══ Source data ══

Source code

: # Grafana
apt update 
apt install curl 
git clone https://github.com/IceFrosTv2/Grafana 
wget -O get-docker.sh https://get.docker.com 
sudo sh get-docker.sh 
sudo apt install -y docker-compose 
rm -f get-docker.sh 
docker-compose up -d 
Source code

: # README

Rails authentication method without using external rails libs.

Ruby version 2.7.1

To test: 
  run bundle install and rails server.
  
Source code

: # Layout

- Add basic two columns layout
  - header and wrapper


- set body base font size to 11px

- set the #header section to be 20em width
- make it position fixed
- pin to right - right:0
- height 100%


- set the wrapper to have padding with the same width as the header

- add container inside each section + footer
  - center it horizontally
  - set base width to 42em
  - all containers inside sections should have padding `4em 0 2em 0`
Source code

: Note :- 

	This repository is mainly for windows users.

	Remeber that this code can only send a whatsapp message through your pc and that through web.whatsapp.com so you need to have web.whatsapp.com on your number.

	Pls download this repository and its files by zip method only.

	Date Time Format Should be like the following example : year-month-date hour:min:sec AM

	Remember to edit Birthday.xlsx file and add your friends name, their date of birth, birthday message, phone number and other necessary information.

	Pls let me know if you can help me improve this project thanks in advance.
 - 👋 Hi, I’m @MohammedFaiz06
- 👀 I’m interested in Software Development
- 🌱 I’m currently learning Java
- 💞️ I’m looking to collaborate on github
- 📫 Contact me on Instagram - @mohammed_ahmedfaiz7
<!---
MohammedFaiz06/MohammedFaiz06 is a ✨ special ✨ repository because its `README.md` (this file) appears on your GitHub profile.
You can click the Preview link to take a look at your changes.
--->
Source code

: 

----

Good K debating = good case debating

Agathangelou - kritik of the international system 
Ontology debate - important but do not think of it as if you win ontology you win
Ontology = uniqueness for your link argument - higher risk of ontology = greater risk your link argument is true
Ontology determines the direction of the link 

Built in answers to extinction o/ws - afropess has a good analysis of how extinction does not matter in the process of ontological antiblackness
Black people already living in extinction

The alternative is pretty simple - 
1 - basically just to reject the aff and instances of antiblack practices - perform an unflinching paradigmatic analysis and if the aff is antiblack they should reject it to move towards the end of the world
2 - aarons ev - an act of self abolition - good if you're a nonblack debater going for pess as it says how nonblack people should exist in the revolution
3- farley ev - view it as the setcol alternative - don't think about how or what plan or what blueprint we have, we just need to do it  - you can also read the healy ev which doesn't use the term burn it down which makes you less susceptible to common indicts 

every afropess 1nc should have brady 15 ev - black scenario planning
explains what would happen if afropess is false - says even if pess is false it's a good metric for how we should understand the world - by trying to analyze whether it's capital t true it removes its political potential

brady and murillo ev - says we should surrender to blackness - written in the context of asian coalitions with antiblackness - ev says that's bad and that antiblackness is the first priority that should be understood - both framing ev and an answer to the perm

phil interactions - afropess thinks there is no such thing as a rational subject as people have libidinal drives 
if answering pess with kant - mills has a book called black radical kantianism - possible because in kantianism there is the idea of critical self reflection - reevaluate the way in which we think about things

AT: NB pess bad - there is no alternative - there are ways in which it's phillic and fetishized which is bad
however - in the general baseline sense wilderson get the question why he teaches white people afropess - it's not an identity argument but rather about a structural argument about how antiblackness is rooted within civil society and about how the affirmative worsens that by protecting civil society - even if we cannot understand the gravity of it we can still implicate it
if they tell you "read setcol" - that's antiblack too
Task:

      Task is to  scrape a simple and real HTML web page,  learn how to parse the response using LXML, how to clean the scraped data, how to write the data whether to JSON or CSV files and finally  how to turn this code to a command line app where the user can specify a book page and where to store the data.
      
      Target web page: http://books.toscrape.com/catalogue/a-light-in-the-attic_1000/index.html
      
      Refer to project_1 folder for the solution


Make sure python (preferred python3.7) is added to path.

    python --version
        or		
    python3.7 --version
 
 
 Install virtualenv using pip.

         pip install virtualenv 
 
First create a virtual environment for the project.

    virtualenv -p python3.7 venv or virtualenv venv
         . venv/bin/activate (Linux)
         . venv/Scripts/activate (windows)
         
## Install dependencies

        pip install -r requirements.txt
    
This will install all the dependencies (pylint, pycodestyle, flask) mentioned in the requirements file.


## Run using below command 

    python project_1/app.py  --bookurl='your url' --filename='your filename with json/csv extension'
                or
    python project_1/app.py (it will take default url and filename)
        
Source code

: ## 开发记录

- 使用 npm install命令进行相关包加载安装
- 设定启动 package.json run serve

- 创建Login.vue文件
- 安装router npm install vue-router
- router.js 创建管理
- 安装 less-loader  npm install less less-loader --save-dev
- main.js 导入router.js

═══

- **Your task**
Please give back, exactly as it stands above, the stretch from the line with "Pls let me know" through the line with "Good K debating = good case debating", and no line outside it.

- **Exercise output**
	Pls let me know if you can help me improve this project thanks in advance.
 - 👋 Hi, I’m @MohammedFaiz06
- 👀 I’m interested in Software Development
- 🌱 I’m currently learning Java
- 💞️ I’m looking to collaborate on github
- 📫 Contact me on Instagram - @mohammed_ahmedfaiz7
<!---
MohammedFaiz06/MohammedFaiz06 is a ✨ special ✨ repository because its `README.md` (this file) appears on your GitHub profile.
You can click the Preview link to take a look at your changes.
--->
Source code

: 

----

Good K debating = good case debating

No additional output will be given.